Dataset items
--

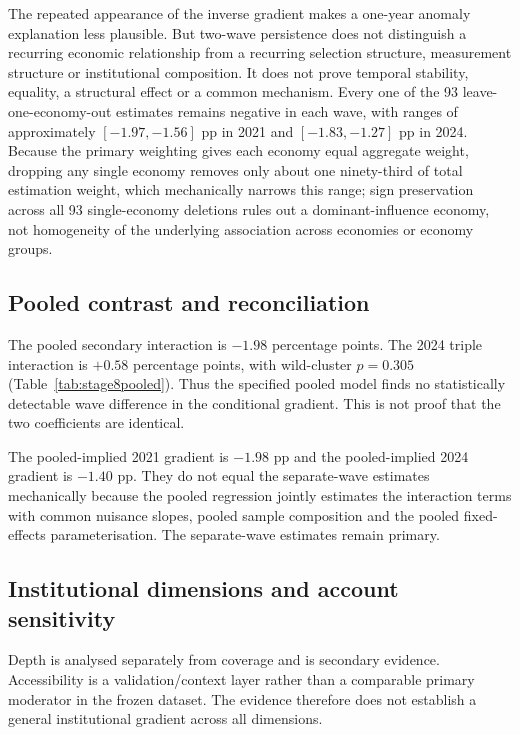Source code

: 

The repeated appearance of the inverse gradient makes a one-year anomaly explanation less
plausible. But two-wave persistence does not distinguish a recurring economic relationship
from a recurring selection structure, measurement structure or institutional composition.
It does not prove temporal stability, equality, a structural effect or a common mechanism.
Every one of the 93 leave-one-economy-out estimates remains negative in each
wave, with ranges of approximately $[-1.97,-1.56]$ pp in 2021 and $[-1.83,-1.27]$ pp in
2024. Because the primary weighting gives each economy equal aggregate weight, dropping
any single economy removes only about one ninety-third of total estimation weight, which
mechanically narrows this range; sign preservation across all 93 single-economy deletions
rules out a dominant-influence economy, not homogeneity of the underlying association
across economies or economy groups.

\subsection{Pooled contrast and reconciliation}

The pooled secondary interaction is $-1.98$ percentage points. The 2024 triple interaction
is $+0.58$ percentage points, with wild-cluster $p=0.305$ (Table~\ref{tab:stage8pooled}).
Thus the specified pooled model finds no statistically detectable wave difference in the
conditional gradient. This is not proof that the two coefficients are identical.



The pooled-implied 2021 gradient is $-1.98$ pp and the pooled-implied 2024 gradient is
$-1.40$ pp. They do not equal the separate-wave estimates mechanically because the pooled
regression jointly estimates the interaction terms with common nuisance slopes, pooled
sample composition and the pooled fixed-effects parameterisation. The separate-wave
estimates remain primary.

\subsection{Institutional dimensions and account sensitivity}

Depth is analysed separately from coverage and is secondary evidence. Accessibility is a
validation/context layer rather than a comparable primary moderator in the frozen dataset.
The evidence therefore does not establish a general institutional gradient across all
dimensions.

--

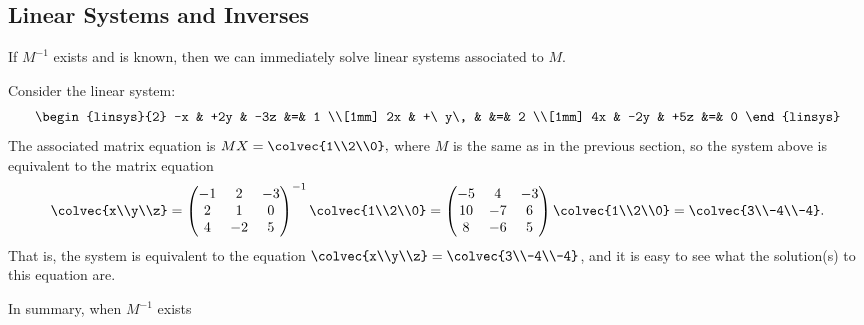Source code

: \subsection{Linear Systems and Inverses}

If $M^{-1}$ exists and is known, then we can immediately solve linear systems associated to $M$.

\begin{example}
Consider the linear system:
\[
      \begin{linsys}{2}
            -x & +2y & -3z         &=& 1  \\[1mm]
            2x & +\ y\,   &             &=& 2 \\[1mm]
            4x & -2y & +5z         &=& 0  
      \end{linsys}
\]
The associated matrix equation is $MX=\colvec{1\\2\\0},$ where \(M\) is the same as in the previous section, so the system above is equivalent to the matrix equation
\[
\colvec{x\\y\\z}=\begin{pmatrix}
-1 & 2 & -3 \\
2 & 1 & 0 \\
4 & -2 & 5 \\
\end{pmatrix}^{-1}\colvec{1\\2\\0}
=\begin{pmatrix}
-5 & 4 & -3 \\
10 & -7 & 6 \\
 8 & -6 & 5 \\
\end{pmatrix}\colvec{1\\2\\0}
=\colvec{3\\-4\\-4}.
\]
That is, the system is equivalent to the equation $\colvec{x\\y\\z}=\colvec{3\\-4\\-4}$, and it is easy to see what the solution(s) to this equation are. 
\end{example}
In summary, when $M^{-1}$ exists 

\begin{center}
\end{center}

--

Please give again the lines above between the line holding "across economies or economy groups." and the line holding "Thus the specified", inclusive, exactly as they are and with nothing added.

across economies or economy groups.

\subsection{Pooled contrast and reconciliation}

The pooled secondary interaction is $-1.98$ percentage points. The 2024 triple interaction
is $+0.58$ percentage points, with wild-cluster $p=0.305$ (Table~\ref{tab:stage8pooled}).
Thus the specified pooled model finds no statistically detectable wave difference in the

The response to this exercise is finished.